Work to be completed> Retype the listing that follows, exactly as written.

- - -

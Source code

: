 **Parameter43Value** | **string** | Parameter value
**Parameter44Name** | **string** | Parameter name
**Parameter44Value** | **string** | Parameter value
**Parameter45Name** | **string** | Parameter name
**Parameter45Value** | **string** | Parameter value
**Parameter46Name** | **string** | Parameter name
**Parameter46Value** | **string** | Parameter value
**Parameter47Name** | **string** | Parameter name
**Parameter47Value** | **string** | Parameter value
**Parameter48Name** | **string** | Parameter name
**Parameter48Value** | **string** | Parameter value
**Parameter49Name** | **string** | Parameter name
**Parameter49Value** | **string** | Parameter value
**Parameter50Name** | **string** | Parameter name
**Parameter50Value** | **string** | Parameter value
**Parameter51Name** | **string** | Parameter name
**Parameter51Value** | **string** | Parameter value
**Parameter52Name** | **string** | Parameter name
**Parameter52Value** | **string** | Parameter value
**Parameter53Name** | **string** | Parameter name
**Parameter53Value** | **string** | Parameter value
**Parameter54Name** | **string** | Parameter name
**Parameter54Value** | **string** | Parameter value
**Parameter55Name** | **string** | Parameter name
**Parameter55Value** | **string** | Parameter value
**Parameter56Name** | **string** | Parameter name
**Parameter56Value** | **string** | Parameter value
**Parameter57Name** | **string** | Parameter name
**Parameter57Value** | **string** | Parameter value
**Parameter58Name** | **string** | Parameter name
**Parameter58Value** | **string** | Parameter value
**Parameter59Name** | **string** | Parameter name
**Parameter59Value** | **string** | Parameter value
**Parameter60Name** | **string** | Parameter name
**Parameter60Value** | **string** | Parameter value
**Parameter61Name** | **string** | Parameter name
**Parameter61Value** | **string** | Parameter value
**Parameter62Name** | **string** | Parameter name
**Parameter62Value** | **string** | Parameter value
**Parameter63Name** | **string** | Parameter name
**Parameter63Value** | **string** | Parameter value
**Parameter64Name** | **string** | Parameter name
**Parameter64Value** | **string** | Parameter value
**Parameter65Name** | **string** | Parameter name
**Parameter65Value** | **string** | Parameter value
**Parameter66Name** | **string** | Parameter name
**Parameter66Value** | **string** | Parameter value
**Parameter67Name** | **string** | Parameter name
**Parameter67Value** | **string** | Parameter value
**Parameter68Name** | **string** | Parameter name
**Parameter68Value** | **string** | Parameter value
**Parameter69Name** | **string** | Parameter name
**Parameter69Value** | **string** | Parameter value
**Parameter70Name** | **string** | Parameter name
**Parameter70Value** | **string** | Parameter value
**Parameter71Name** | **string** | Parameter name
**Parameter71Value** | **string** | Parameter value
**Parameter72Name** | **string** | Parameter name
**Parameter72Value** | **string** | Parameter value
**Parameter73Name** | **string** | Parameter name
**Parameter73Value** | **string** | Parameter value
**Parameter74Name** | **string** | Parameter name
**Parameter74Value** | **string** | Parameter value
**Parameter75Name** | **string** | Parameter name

- - -

Final answer>
Source code

: **Parameter43Value** | **string** | Parameter value
**Parameter44Name** | **string** | Parameter name
**Parameter44Value** | **string** | Parameter value
**Parameter45Name** | **string** | Parameter name
**Parameter45Value** | **string** | Parameter value
**Parameter46Name** | **string** | Parameter name
**Parameter46Value** | **string** | Parameter value
**Parameter47Name** | **string** | Parameter name
**Parameter47Value** | **string** | Parameter value
**Parameter48Name** | **string** | Parameter name
**Parameter48Value** | **string** | Parameter value
**Parameter49Name** | **string** | Parameter name
**Parameter49Value** | **string** | Parameter value
**Parameter50Name** | **string** | Parameter name
**Parameter50Value** | **string** | Parameter value
**Parameter51Name** | **string** | Parameter name
**Parameter51Value** | **string** | Parameter value
**Parameter52Name** | **string** | Parameter name
**Parameter52Value** | **string** | Parameter value
**Parameter53Name** | **string** | Parameter name
**Parameter53Value** | **string** | Parameter value
**Parameter54Name** | **string** | Parameter name
**Parameter54Value** | **string** | Parameter value
**Parameter55Name** | **string** | Parameter name
**Parameter55Value** | **string** | Parameter value
**Parameter56Name** | **string** | Parameter name
**Parameter56Value** | **string** | Parameter value
**Parameter57Name** | **string** | Parameter name
**Parameter57Value** | **string** | Parameter value
**Parameter58Name** | **string** | Parameter name
**Parameter58Value** | **string** | Parameter value
**Parameter59Name** | **string** | Parameter name
**Parameter59Value** | **string** | Parameter value
**Parameter60Name** | **string** | Parameter name
**Parameter60Value** | **string** | Parameter value
**Parameter61Name** | **string** | Parameter name
**Parameter61Value** | **string** | Parameter value
**Parameter62Name** | **string** | Parameter name
**Parameter62Value** | **string** | Parameter value
**Parameter63Name** | **string** | Parameter name
**Parameter63Value** | **string** | Parameter value
**Parameter64Name** | **string** | Parameter name
**Parameter64Value** | **string** | Parameter value
**Parameter65Name** | **string** | Parameter name
**Parameter65Value** | **string** | Parameter value
**Parameter66Name** | **string** | Parameter name
**Parameter66Value** | **string** | Parameter value
**Parameter67Name** | **string** | Parameter name
**Parameter67Value** | **string** | Parameter value
**Parameter68Name** | **string** | Parameter name
**Parameter68Value** | **string** | Parameter value
**Parameter69Name** | **string** | Parameter name
**Parameter69Value** | **string** | Parameter value
**Parameter70Name** | **string** | Parameter name
**Parameter70Value** | **string** | Parameter value
**Parameter71Name** | **string** | Parameter name
**Parameter71Value** | **string** | Parameter value
**Parameter72Name** | **string** | Parameter name
**Parameter72Value** | **string** | Parameter value
**Parameter73Name** | **string** | Parameter name
**Parameter73Value** | **string** | Parameter value
**Parameter74Name** | **string** | Parameter name
**Parameter74Value** | **string** | Parameter value
**Parameter75Name** | **string** | Parameter name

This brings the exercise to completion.